SPATIAL DESIGN
learning and optimisation algorithms

date: 2004 - present

The design of architecture is the design of a highly complex, organised system. This research investigates the automation of various aspects of this process with the aid of machine learning and optimisation algorithms that incorporate simulations of social interaction. The hypothesis is that knowledge gained through simulation of a system’s behaviour allows the computer to make the kinds of judgements or decisions that can be used to guide the design. The current focus is in planning of spaces to reflect given social relationships as quantified by space syntax techniques.

Two attributes can be evaluated in the comparison of spatial solutions: the behaviour of people within the space, and the various spatial qualities that inform that behaviour. Naturally there is usually a strong correlation between the two. Depthmap software will provide both visibility graph analysis to determine qualities such as spatial integration, and agent simulation to estimate the global behaviour of people within the space. This is will be treated as the spatial equivalent of the FEM analysis used in the previous research for several reasons:
-- It gives an easily quantifiable and accurate simulation of the overall system.
-- It produces this by making a discretised approximation of an essentially continuous system of movement in space.
-- The local and overall behaviour in both cases is dependent on the organised complexity of the whole system.

Various attributes are quantified by Depthmap using VGA (integration, connectivity, mean depth, entropy, etc.) and agent simulation is also possible.

As with initial structural research, two strategies exist for the definition of an objective function in spatial optimisation: a known explicit goal can be set in advance and maximised, or a set of attributes can be derived from known examples and matched by the algorithm in the new design.
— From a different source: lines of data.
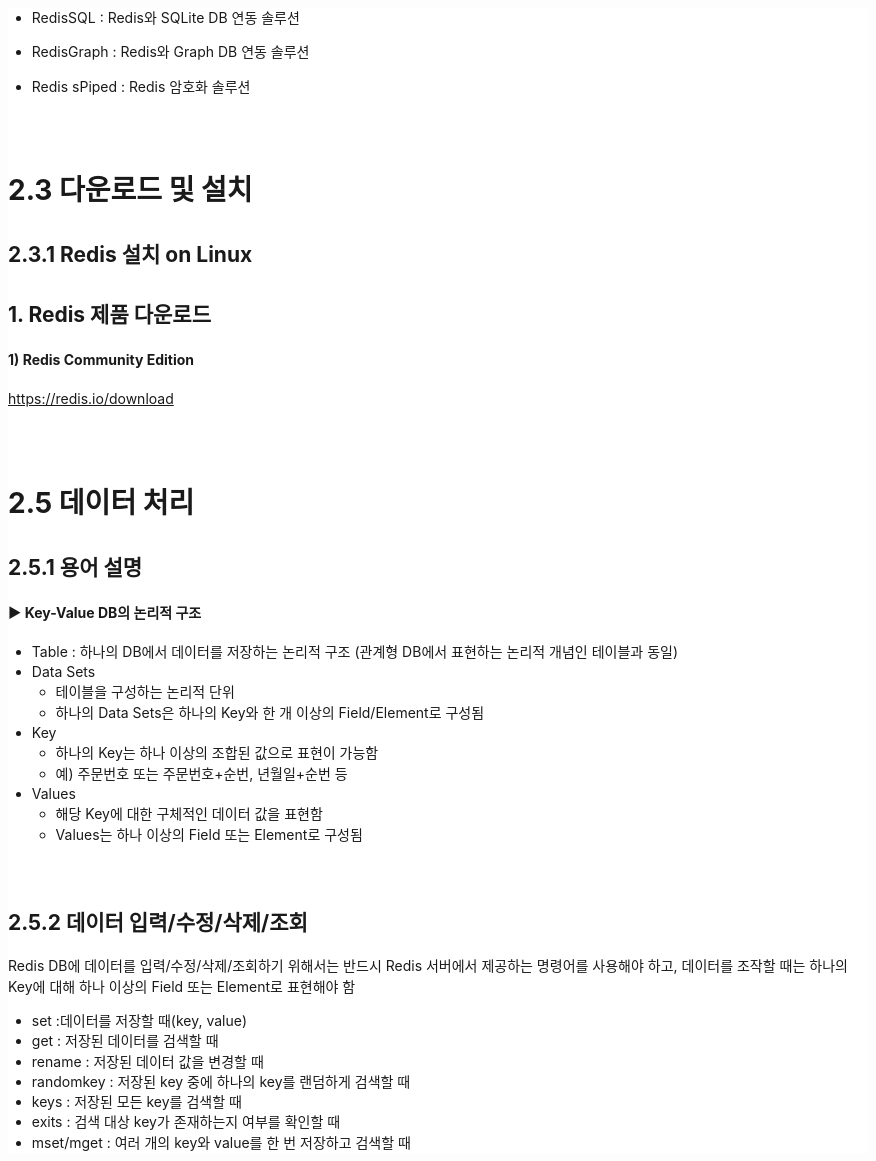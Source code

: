 - RedisSQL : Redis와 SQLite DB 연동 솔루션

- RedisGraph : Redis와 Graph DB 연동 솔루션

- Redis sPiped : Redis 암호화 솔루션

​

# 2.3 다운로드 및 설치

## 2.3.1 Redis 설치 on Linux

## 1. Redis 제품 다운로드

#### 1) Redis Community Edition

https://redis.io/download

​

# 2.5 데이터 처리

## 2.5.1 용어 설명

#### ▶ Key-Value DB의 논리적 구조
* Table : 하나의 DB에서 데이터를 저장하는 논리적 구조 (관계형 DB에서 표현하는 논리적 개념인 테이블과 동일)
* Data Sets
  * 테이블을 구성하는 논리적 단위
  * 하나의 Data Sets은 하나의 Key와 한 개 이상의 Field/Element로 구성됨
* Key
  * 하나의 Key는 하나 이상의 조합된 값으로 표현이 가능함
  * 예) 주문번호 또는 주문번호+순번, 년월일+순번 등
* Values
  * 해당 Key에 대한 구체적인 데이터 값을 표현함
  * Values는 하나 이상의 Field 또는 Element로 구성됨

​

## 2.5.2 데이터 입력/수정/삭제/조회
Redis DB에 데이터를 입력/수정/삭제/조회하기 위해서는 반드시 Redis 서버에서 제공하는 명령어를 사용해야 하고, 데이터를 조작할 때는 하나의 Key에 대해 하나 이상의 Field 또는 Element로 표현해야 함

* set :데이터를 저장할 때(key, value)
* get : 저장된 데이터를 검색할 때
* rename : 저장된 데이터 값을 변경할 때
* randomkey : 저장된 key 중에 하나의 key를 랜덤하게 검색할 때
* keys : 저장된 모든 key를 검색할 때
* exits : 검색 대상 key가 존재하는지 여부를 확인할 때
* mset/mget : 여러 개의 key와 value를 한 번 저장하고 검색할 때

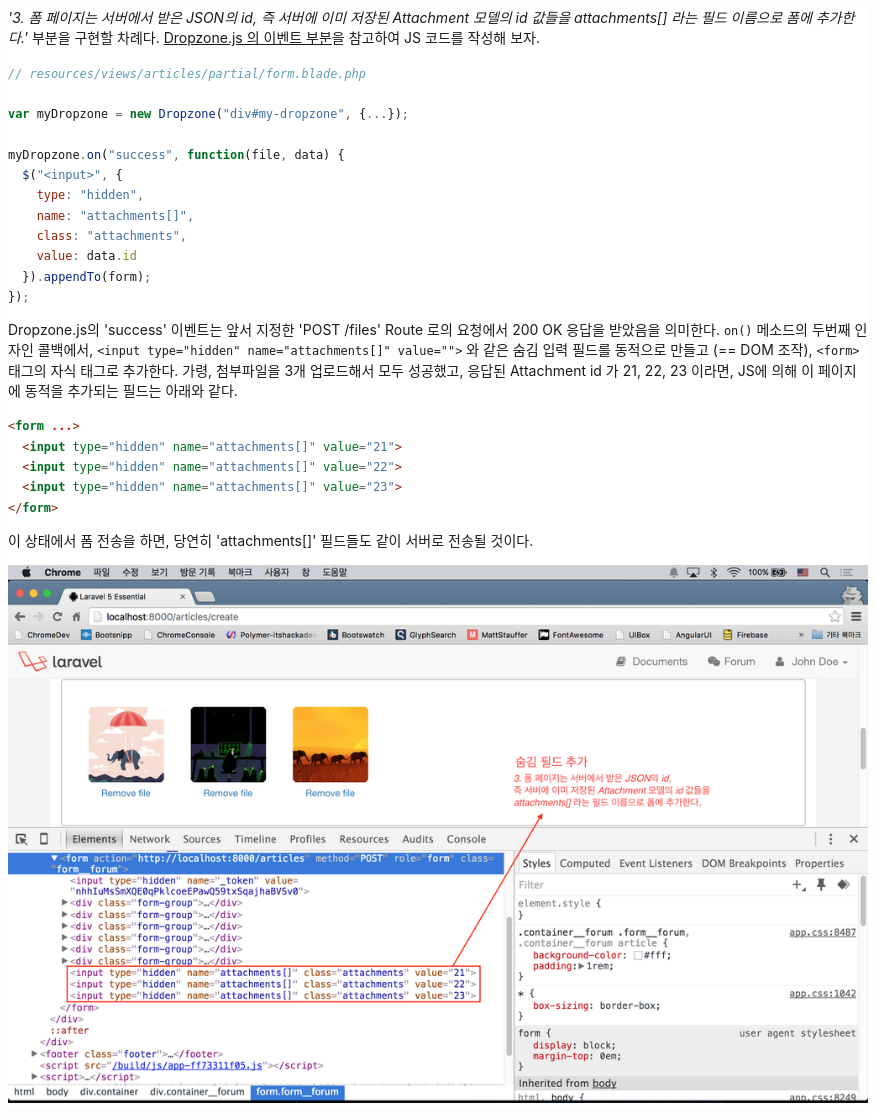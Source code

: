 *'3. 폼 페이지는 서버에서 받은 JSON의 id, 즉 서버에 이미 저장된 Attachment 모델의 id 값들을 attachments[] 라는 필드 이름으로 폼에 추가한다.'* 부분을 구현할 차례다. [Dropzone.js 의 이벤트 부분](http://www.dropzonejs.com/#events)을 참고하여 JS 코드를 작성해 보자.
 
```javascript
// resources/views/articles/partial/form.blade.php

var myDropzone = new Dropzone("div#my-dropzone", {...});

myDropzone.on("success", function(file, data) {
  $("<input>", {
    type: "hidden",
    name: "attachments[]",
    class: "attachments",
    value: data.id
  }).appendTo(form);
});
```

Dropzone.js의 'success' 이벤트는 앞서 지정한 'POST /files' Route 로의 요청에서 200 OK 응답을 받았음을 의미한다. `on()` 메소드의 두번째 인자인 콜백에서, `<input type="hidden" name="attachments[]" value="">` 와 같은 숨김 입력 필드를 동적으로 만들고 (== DOM 조작), `<form>` 태그의 자식 태그로 추가한다. 가령, 첨부파일을 3개 업로드해서 모두 성공했고, 응답된 Attachment id 가 21, 22, 23 이라면, JS에 의해 이 페이지에 동적을 추가되는 필드는 아래와 같다.
   
```html
<form ...>
  <input type="hidden" name="attachments[]" value="21">
  <input type="hidden" name="attachments[]" value="22">
  <input type="hidden" name="attachments[]" value="23">
</form>
```

이 상태에서 폼 전송을 하면, 당연히 'attachments[]' 필드들도 같이 서버로 전송될 것이다.

![](39-attachments-img-03.png)

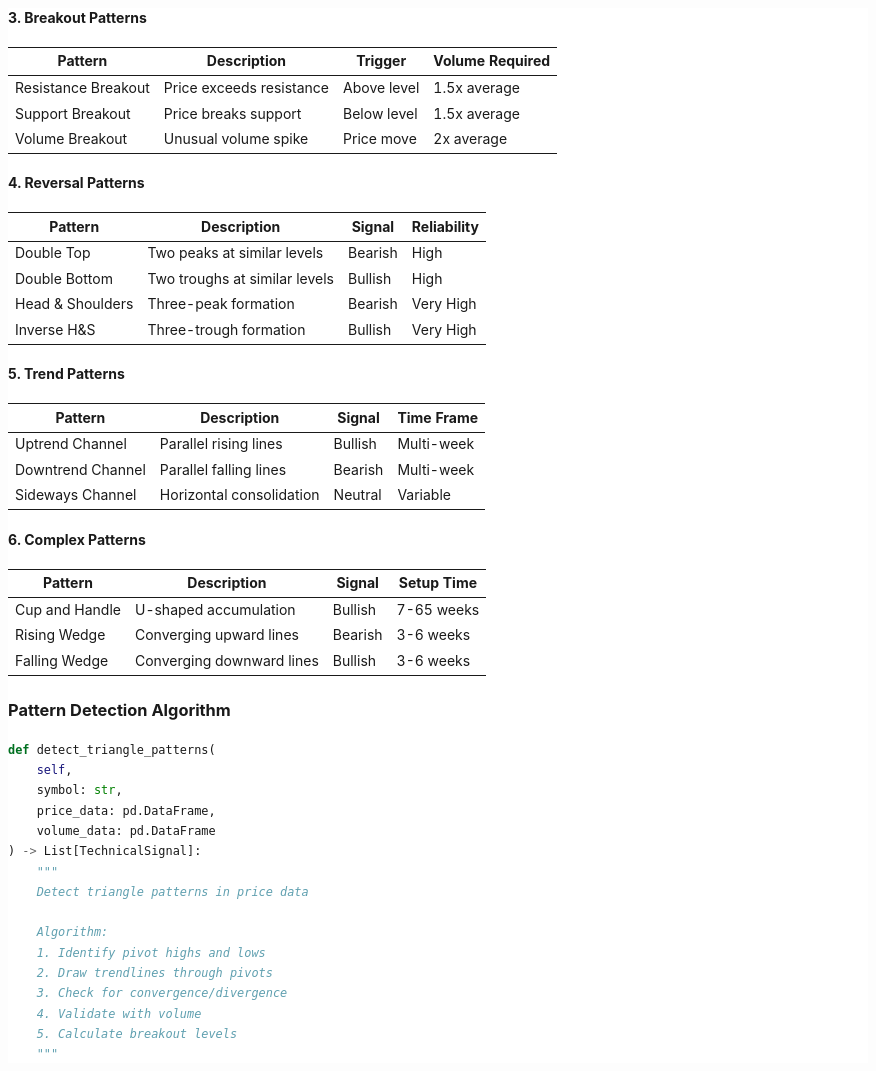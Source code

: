 #### 3. Breakout Patterns

| Pattern | Description | Trigger | Volume Required |
|---------|-------------|---------|-----------------|
| Resistance Breakout | Price exceeds resistance | Above level | 1.5x average |
| Support Breakout | Price breaks support | Below level | 1.5x average |
| Volume Breakout | Unusual volume spike | Price move | 2x average |

#### 4. Reversal Patterns

| Pattern | Description | Signal | Reliability |
|---------|-------------|--------|-------------|
| Double Top | Two peaks at similar levels | Bearish | High |
| Double Bottom | Two troughs at similar levels | Bullish | High |
| Head & Shoulders | Three-peak formation | Bearish | Very High |
| Inverse H&S | Three-trough formation | Bullish | Very High |

#### 5. Trend Patterns

| Pattern | Description | Signal | Time Frame |
|---------|-------------|--------|------------|
| Uptrend Channel | Parallel rising lines | Bullish | Multi-week |
| Downtrend Channel | Parallel falling lines | Bearish | Multi-week |
| Sideways Channel | Horizontal consolidation | Neutral | Variable |

#### 6. Complex Patterns

| Pattern | Description | Signal | Setup Time |
|---------|-------------|--------|------------|
| Cup and Handle | U-shaped accumulation | Bullish | 7-65 weeks |
| Rising Wedge | Converging upward lines | Bearish | 3-6 weeks |
| Falling Wedge | Converging downward lines | Bullish | 3-6 weeks |

### Pattern Detection Algorithm

```python
def detect_triangle_patterns(
    self,
    symbol: str,
    price_data: pd.DataFrame,
    volume_data: pd.DataFrame
) -> List[TechnicalSignal]:
    """
    Detect triangle patterns in price data
    
    Algorithm:
    1. Identify pivot highs and lows
    2. Draw trendlines through pivots
    3. Check for convergence/divergence
    4. Validate with volume
    5. Calculate breakout levels
    """
```
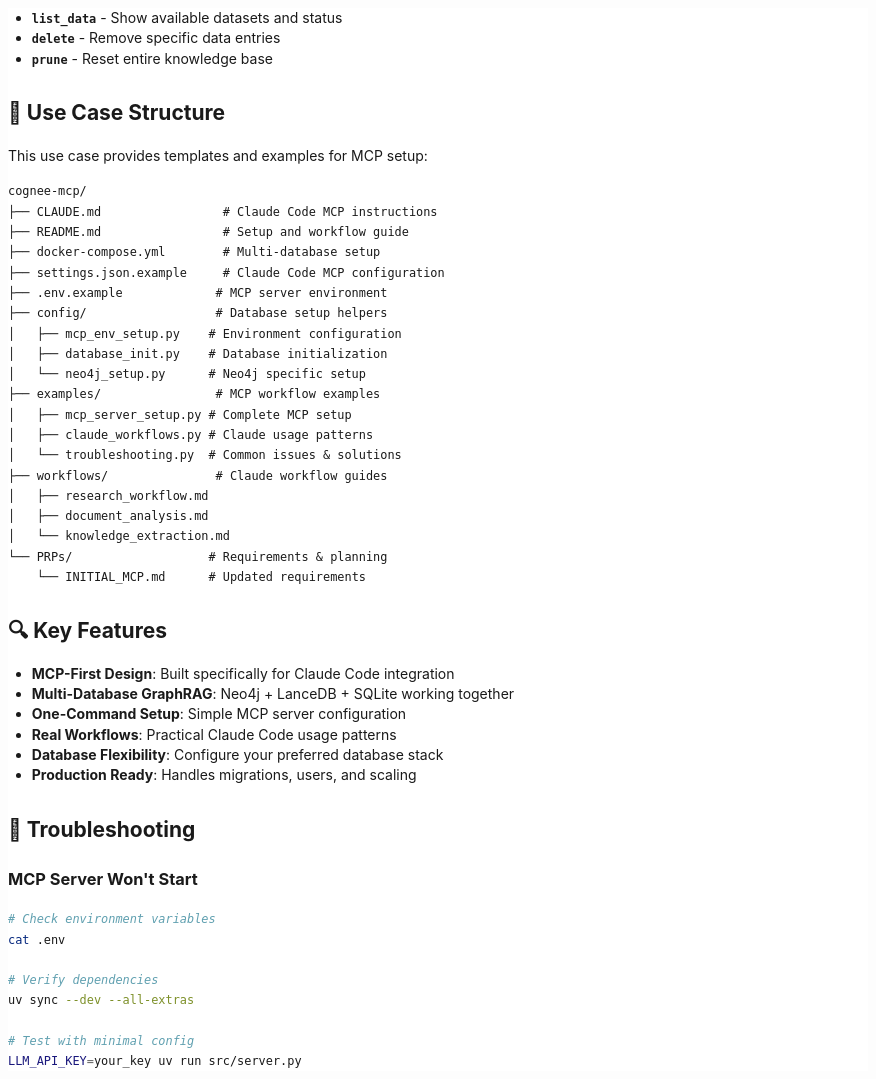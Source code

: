 - **`list_data`** - Show available datasets and status
- **`delete`** - Remove specific data entries
- **`prune`** - Reset entire knowledge base

## 📁 Use Case Structure

This use case provides templates and examples for MCP setup:

```
cognee-mcp/
├── CLAUDE.md                 # Claude Code MCP instructions
├── README.md                 # Setup and workflow guide
├── docker-compose.yml        # Multi-database setup
├── settings.json.example     # Claude Code MCP configuration
├── .env.example             # MCP server environment
├── config/                  # Database setup helpers
│   ├── mcp_env_setup.py    # Environment configuration
│   ├── database_init.py    # Database initialization
│   └── neo4j_setup.py      # Neo4j specific setup
├── examples/                # MCP workflow examples
│   ├── mcp_server_setup.py # Complete MCP setup
│   ├── claude_workflows.py # Claude usage patterns
│   └── troubleshooting.py  # Common issues & solutions
├── workflows/               # Claude workflow guides
│   ├── research_workflow.md
│   ├── document_analysis.md
│   └── knowledge_extraction.md
└── PRPs/                   # Requirements & planning
    └── INITIAL_MCP.md      # Updated requirements
```

## 🔍 Key Features

- **MCP-First Design**: Built specifically for Claude Code integration
- **Multi-Database GraphRAG**: Neo4j + LanceDB + SQLite working together
- **One-Command Setup**: Simple MCP server configuration
- **Real Workflows**: Practical Claude Code usage patterns
- **Database Flexibility**: Configure your preferred database stack
- **Production Ready**: Handles migrations, users, and scaling

## 🚨 Troubleshooting

### MCP Server Won't Start
```bash
# Check environment variables
cat .env

# Verify dependencies
uv sync --dev --all-extras

# Test with minimal config
LLM_API_KEY=your_key uv run src/server.py
```
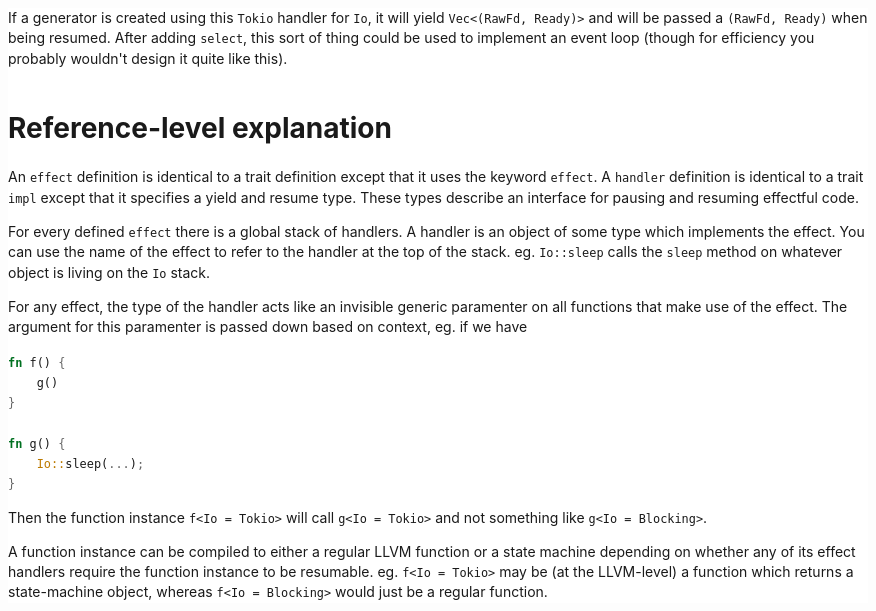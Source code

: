 If a generator is created using this `Tokio` handler for `Io`, it will yield
`Vec<(RawFd, Ready)>` and will be passed a `(RawFd, Ready)` when being resumed.
After adding `select`, this sort of thing could be used to implement an event
loop (though for efficiency you probably wouldn't design it quite like this).

# Reference-level explanation

An `effect` definition is identical to a trait definition except that it uses
the keyword `effect`. A `handler` definition is identical to a trait `impl`
except that it specifies a yield and resume type. These types describe an
interface for pausing and resuming effectful code.

For every defined `effect` there is a global stack of handlers. A handler is an
object of some type which implements the effect. You can use the name of the
effect to refer to the handler at the top of the stack. eg.  `Io::sleep` calls
the `sleep` method on whatever object is living on the `Io` stack.

For any effect, the type of the handler acts like an invisible generic
paramenter on all functions that make use of the effect. The argument for this
paramenter is passed down based on context, eg. if we have

```rust
fn f() {
    g()
}

fn g() {
    Io::sleep(...);
}
```

Then the function instance `f<Io = Tokio>` will call `g<Io = Tokio>` and not
something like `g<Io = Blocking>`.

A function instance can be compiled to either a regular LLVM function or a
state machine depending on whether any of its effect handlers require the
function instance to be resumable. eg. `f<Io = Tokio>` may be (at the
LLVM-level) a function which returns a state-machine object, whereas `f<Io =
Blocking>` would just be a regular function.

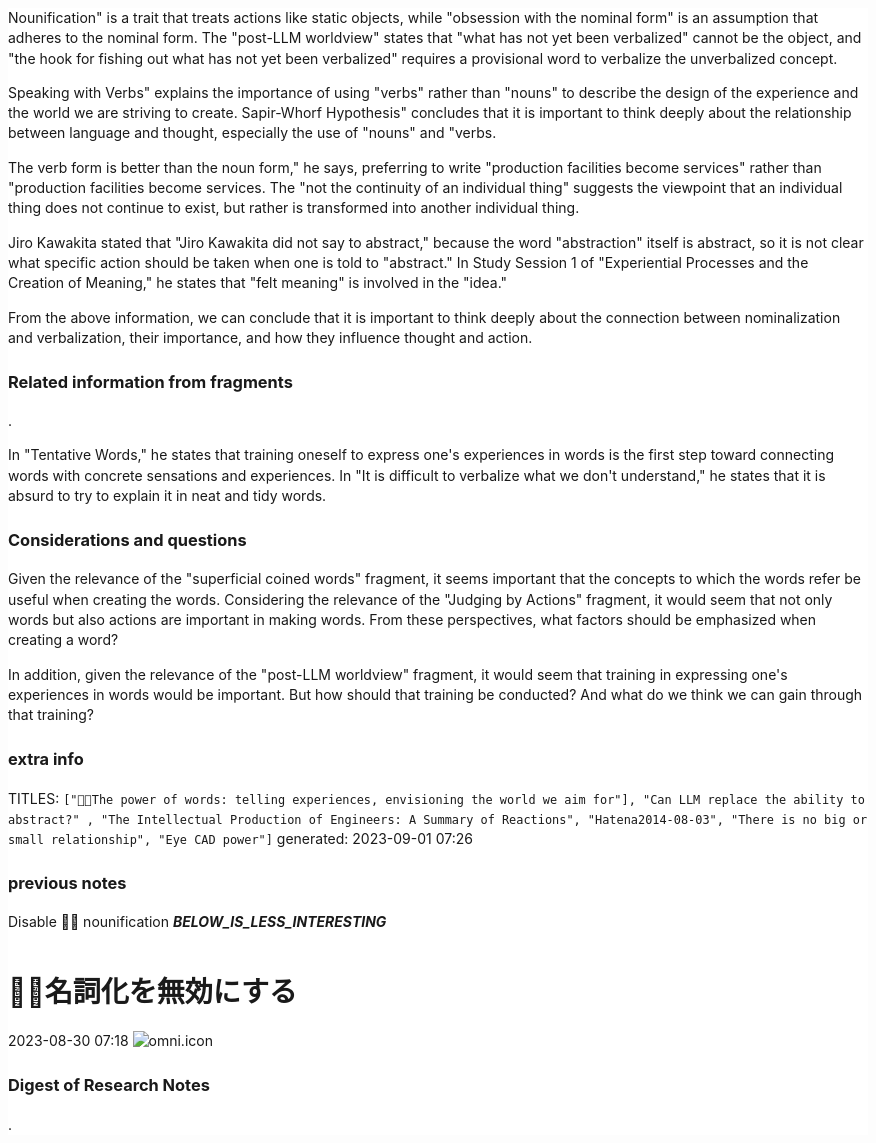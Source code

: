 Nounification" is a trait that treats actions like static objects, while "obsession with the nominal form" is an assumption that adheres to the nominal form. The "post-LLM worldview" states that "what has not yet been verbalized" cannot be the object, and "the hook for fishing out what has not yet been verbalized" requires a provisional word to verbalize the unverbalized concept.

Speaking with Verbs" explains the importance of using "verbs" rather than "nouns" to describe the design of the experience and the world we are striving to create. Sapir-Whorf Hypothesis" concludes that it is important to think deeply about the relationship between language and thought, especially the use of "nouns" and "verbs.

The verb form is better than the noun form," he says, preferring to write "production facilities become services" rather than "production facilities become services. The "not the continuity of an individual thing" suggests the viewpoint that an individual thing does not continue to exist, but rather is transformed into another individual thing.

Jiro Kawakita stated that "Jiro Kawakita did not say to abstract," because the word "abstraction" itself is abstract, so it is not clear what specific action should be taken when one is told to "abstract." In Study Session 1 of "Experiential Processes and the Creation of Meaning," he states that "felt meaning" is involved in the "idea."

From the above information, we can conclude that it is important to think deeply about the connection between nominalization and verbalization, their importance, and how they influence thought and action.

### Related information from fragments
.

In "Tentative Words," he states that training oneself to express one's experiences in words is the first step toward connecting words with concrete sensations and experiences. In "It is difficult to verbalize what we don't understand," he states that it is absurd to try to explain it in neat and tidy words.

### Considerations and questions

Given the relevance of the "superficial coined words" fragment, it seems important that the concepts to which the words refer be useful when creating the words. Considering the relevance of the "Judging by Actions" fragment, it would seem that not only words but also actions are important in making words. From these perspectives, what factors should be emphasized when creating a word?

In addition, given the relevance of the "post-LLM worldview" fragment, it would seem that training in expressing one's experiences in words would be important. But how should that training be conducted? And what do we think we can gain through that training?

### extra info
TITLES: `["🤖🔁The power of words: telling experiences, envisioning the world we aim for"], "Can LLM replace the ability to abstract?" , "The Intellectual Production of Engineers: A Summary of Reactions", "Hatena2014-08-03", "There is no big or small relationship", "Eye CAD power"]`
generated: 2023-09-01 07:26
### previous notes
Disable 🤖🔁 nounification
___BELOW_IS_LESS_INTERESTING___
# 🤖🔁名詞化を無効にする
 2023-08-30 07:18 <img src='https://scrapbox.io/api/pages/nishio-en/omni/icon' alt='omni.icon' height="19.5"/>
### Digest of Research Notes
.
In both cases these must be derived from quantifiable properties of the analysis.

An initial explicit goal is suggested by space syntax studies of social behaviour in workplaces. In offices, for example, there is a positive correlation between the frequency a given person is encountered and their spatial integration (Penn, 1999), which leads to their perceived usefulness to others in the company. A clear range of differentiated to integrated space is necessary for the range of activities of the business. The case is similar regarding research laboratories (Hillier, 1996), in which it is desirable to have both high diversity of integrated spaces and high diversity of distances to different activities. The social structure of the workplace is seen as a creative system, and this measurable diversity is desirable to the creation of knowledge. In this case the objective of optimisation would be to maximise the range of integration (and circulation distances to various tasks) in the design. As with the initial structural research, the final results of this cannot yet be predicted, but it may reveal familiar typological patterns that have evolved naturally in actual spaces.

In the second strategy, no explicit judgement need be made as to what features constitute a good space, but a set of attributes can be derived from one or more examples of designs judged implicitly to be good. This is, in effect, what is happening with the integration range mentioned above, but excludes the analysis and study which explains the benefits of the attribute. A wider range of measurements can be used (anything that can be quantified by Depthmap), which will likely allow greater subtlety in the design process. This strategy corresponds closer to the embodied systems model of creativity in deriving inspiration from a domain of examples, and coincides with the next stage in the method.

This research is scheduled to continue through 2006.